Despite political fluctuations, the clean economy is now driven by market fundamentals, reaching record-breaking revenues and significantly outperforming fossil fuel benchmarks.
That’s according to the 2026 Carbon Clean 200 list, which tracks the top 200 public companies that earn revenue from clean energy, electrification and efficiency. The annual ranking, produced by shareholder advocacy group As You Sow and sustainable-economy research firm Corporate Knights, is built to show where “clean revenue” is actually showing up in financial statements—not where it’s being promised in climate pledges.
So, where does fashion fold in? Barely.
The 13th list since 2016 saw only eight fashion and fashion-adjacent companies made the 2026 cut. It’s a small showing for a sector that dominates consumer culture, but it’s not particularly small or strange, given the context. The authors called the Clean200 is an educational tool, intended to examine the world’s top-performing publicly traded firms that are actively generating massive financial output from the green transition.
Still, the placement of the companies that do appear is revealing.
Spanish multinational retailer Industria de Diseño Textil SA—aka Inditex, the parent company of Zara, ranked No. 13—the highest-positioned fashion company on the list. In the Clean200 download dataset, Inditex posted a 53.8 percent sustainable revenue ratio and roughly $33.44 billion in sustainable revenue based on 2024 data, putting it slightly above the Clean200 average ratio of 53.7 percent.
Luxury entered the conversation as French conglomerate Kering ranked No. 64 with a 39.9 percent sustainable revenue ratio and about $11.05 billion in sustainable revenue. Swedish retailer Hennes & Mauritz (aka H&M) comes next, ranking No. 116 with a 23.3 percent ratio and $6.23 billion in sustainable revenue.
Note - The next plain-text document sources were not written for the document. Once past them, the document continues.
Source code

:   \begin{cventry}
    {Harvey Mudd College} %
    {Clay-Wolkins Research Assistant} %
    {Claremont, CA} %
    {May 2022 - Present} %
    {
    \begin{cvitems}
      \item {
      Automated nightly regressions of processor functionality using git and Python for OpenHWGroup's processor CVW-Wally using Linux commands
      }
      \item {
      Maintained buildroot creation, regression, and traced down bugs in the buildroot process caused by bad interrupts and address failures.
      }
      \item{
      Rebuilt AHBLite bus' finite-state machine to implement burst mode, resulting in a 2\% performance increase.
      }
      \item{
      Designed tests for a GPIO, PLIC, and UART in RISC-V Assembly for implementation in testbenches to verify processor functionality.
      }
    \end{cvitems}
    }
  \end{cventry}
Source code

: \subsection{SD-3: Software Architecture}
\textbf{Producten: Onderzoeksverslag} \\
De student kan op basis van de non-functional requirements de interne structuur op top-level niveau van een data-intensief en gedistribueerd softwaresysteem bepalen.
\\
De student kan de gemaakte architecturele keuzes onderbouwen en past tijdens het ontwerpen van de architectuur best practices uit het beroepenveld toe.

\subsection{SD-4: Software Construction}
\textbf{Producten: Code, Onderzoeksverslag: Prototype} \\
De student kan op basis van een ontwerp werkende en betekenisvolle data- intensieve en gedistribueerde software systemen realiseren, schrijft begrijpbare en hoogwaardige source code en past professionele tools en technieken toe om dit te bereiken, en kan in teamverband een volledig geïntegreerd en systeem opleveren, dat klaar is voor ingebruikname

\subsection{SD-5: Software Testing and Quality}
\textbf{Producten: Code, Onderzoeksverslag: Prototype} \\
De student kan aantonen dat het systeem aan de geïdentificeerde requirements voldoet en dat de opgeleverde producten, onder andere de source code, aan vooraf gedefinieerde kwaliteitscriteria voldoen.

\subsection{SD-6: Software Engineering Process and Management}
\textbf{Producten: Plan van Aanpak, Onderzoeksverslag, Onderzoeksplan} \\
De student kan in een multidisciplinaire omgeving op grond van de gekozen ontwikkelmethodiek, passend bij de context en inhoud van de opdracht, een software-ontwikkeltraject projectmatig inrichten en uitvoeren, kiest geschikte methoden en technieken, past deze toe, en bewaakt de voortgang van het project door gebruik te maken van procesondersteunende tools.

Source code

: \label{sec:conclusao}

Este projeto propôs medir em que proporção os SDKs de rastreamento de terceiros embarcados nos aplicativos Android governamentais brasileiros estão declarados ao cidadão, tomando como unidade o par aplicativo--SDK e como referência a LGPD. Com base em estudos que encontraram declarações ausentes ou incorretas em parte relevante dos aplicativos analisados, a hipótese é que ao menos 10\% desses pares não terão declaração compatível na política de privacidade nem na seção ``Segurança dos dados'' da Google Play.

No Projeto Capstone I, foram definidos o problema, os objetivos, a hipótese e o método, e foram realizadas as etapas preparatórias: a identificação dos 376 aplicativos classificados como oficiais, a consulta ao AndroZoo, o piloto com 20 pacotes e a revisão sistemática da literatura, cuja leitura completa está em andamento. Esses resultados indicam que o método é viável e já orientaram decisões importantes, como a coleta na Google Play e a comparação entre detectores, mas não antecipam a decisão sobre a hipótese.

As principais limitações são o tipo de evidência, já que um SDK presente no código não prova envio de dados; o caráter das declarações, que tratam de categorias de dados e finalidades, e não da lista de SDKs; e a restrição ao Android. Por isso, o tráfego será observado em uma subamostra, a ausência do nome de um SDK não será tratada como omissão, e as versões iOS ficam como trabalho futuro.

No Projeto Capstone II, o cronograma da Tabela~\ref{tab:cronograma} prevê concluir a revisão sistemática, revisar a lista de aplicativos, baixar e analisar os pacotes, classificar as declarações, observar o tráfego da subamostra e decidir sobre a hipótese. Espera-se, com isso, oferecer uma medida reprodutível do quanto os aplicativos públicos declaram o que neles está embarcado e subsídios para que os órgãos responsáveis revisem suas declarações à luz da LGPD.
Shuffling the dataset’s very finite fashion footprint aside to look elsewhere, sportswear formed a neat cluster—and a useful comparison.
Nike ranked No. 57 and Adidas ranked No. 58, effectively a dead heat on absolute sustainable revenue: $12.16 billion from the world’s most valuable brand versus $12.11 billion from the three-stripe stalwart. Adidas posted a 31.8 percent ratio versus Nike’s 26.3 percent; Puma trailed at No. 180 with a 25.1 percent ratio and $3.56 billion in sustainable revenue.
“The Clean200 follows revenues, not rhetoric,” Toby Heaps, CEO of Corporate Knights and report co-author, said in a statement. “Even when politics turns hostile, markets continue to reward companies that are supplying what the global economy is structurally demanding.”
The authors positioned the list as an answer to a basic investor question.
“In 2016, we created the Clean200 in response to investors who asked, ‘As we shift away from fossil fuels, what should we invest in?’” Andrew Behar, CEO of As You Sow and report co-author, said in a statement. “A decade later, the Clean200 continues to demonstrate that the global economy is increasingly driven by companies delivering solutions that reduce dependence on fossil fuels and resource-intensive systems.”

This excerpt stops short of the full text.